Patient Number 5 was full of thanks – to the priests. It was they who had healed him, he concluded. He did as he was told by Jesus. He went to the priests to show them his healed body and received their clearance to return to normal life, and he was healed. So, he thanked them and fell on his knees and lavished kisses on their feet and pledged his love to them.
Patient Number 6 believed she had the power to control her own destiny. She had come to believe that with a positive attitude and a solid belief in her own power there was nothing she could not achieve. As long as she kept believing in herself she could do anything. And now because of her self-belief she had healed herself of leprosy.
Patient Number 7 went back excitedly to her life. She would return home to greet her parents and then she would come right back out to find Jesus and thank him. Except that when she got home her family was not there. The neighbor said that her parents had died. Number 7 was grief-stricken. She was so distraught that she never did go back and find Jesus. Instead she shook her fist at God and wished she'd never been healed of leprosy.
Patient Number 8 would have gone back to thank Jesus, but things were tricky. Her family had never liked organized religion, which they thought was all about money and power. Number 8 was grateful to God for her healing but if she were to go and find Jesus and thank him it might cause a bit of trouble in the family.

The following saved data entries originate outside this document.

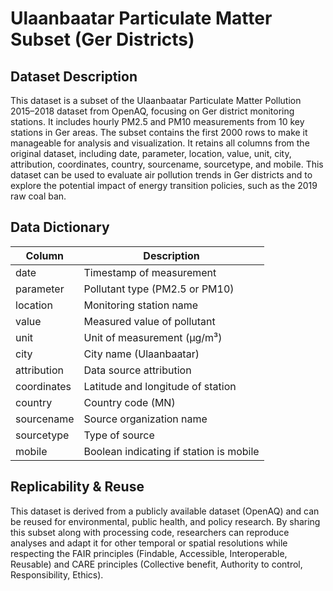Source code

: # Ulaanbaatar Particulate Matter Subset (Ger Districts)

## Dataset Description
This dataset is a subset of the Ulaanbaatar Particulate Matter Pollution 2015–2018 dataset from OpenAQ, focusing on Ger district monitoring stations. It includes hourly PM2.5 and PM10 measurements from 10 key stations in Ger areas. The subset contains the first 2000 rows to make it manageable for analysis and visualization. It retains all columns from the original dataset, including date, parameter, location, value, unit, city, attribution, coordinates, country, sourcename, sourcetype, and mobile. This dataset can be used to evaluate air pollution trends in Ger districts and to explore the potential impact of energy transition policies, such as the 2019 raw coal ban.

## Data Dictionary

| Column       | Description |
|--------------|-------------|
| date         | Timestamp of measurement |
| parameter    | Pollutant type (PM2.5 or PM10) |
| location     | Monitoring station name |
| value        | Measured value of pollutant |
| unit         | Unit of measurement (µg/m³) |
| city         | City name (Ulaanbaatar) |
| attribution  | Data source attribution |
| coordinates  | Latitude and longitude of station |
| country      | Country code (MN) |
| sourcename   | Source organization name |
| sourcetype   | Type of source |
| mobile       | Boolean indicating if station is mobile |

## Replicability & Reuse
This dataset is derived from a publicly available dataset (OpenAQ) and can be reused for environmental, public health, and policy research. By sharing this subset along with processing code, researchers can reproduce analyses and adapt it for other temporal or spatial resolutions while respecting the FAIR principles (Findable, Accessible, Interoperable, Reusable) and CARE principles (Collective benefit, Authority to control, Responsibility, Ethics).
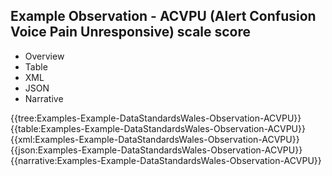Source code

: <div class="warning"><span class="ClinicalWarn"></span></div>

## Example Observation - ACVPU (Alert Confusion Voice Pain Unresponsive) scale score

<div class="tab-wrap">
  <ul class="tab-head">
    <li class="tablink" onclick="openCity(this,'tabtree')" data-target="tabtree">
      Overview
    </li>
    <li class="tablink" onclick="openCity(this,'tabtable')" data-target="tabtable">
      Table
    </li>
    <li class="tablink tab-active" onclick="openCity(this,'tabxml')" data-target="tabxml">
      XML
    </li>    
    <li class="tablink" onclick="openCity(this,'tabjson')" data-target="tabjson">
      JSON
    </li>    
    <li class="tablink" onclick="openCity(this,'tabnarrative')" data-target="tabnarrative">
      Narrative
    </li>
  </ul>
  <div class="tab-main">
    <div id="tabtree" class="tabcontent">
      {{tree:Examples-Example-DataStandardsWales-Observation-ACVPU}}
    </div>
    <div id="tabtable" class="tabcontent">
      {{table:Examples-Example-DataStandardsWales-Observation-ACVPU}}
    </div>       
    <div id="tabxml" class="tabcontent active">      
      {{xml:Examples-Example-DataStandardsWales-Observation-ACVPU}}
    </div>
    <div id="tabjson" class="tabcontent">
      {{json:Examples-Example-DataStandardsWales-Observation-ACVPU}}
    </div>       
    <div id="tabnarrative" class="tabcontent">
      {{narrative:Examples-Example-DataStandardsWales-Observation-ACVPU}}
    </div>  
  </div>
</div>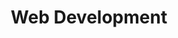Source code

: ---
title: Web Development
layout: veranstaltung
studiengang: Advanced module in study program <a href="https://www.medieninformatik.th-koeln.de/study/bachelor/">Media Informatics (Bachelor's Program)</a>
weitere-infos: 4. term
angeboten-im: is held every summer term
website: https://th-koeln.github.io/mi-bachelor-webdevelopment/
published: true
tags: webdev, webdevelopment, IoT, websecurity, frontenddevelopment, frameworks, medieninformatik
---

And then there was Patient Number 9. He wanted to return and look Jesus in the eye, and kneel at his feet and worship. He really did, but inside him there was a deep suspicion that he wasn’t good enough for Jesus. Number 9 knew he was a sinner. He feared that Christ would judge him, cast him away, or rebuke him for his moral failures.
So, let us in this week of celebration, be a 10. Be the Samaritan who returns to Jesus, heart full of gratitude, mind full of wonder at the miraculous rescue that God has performed in our lives.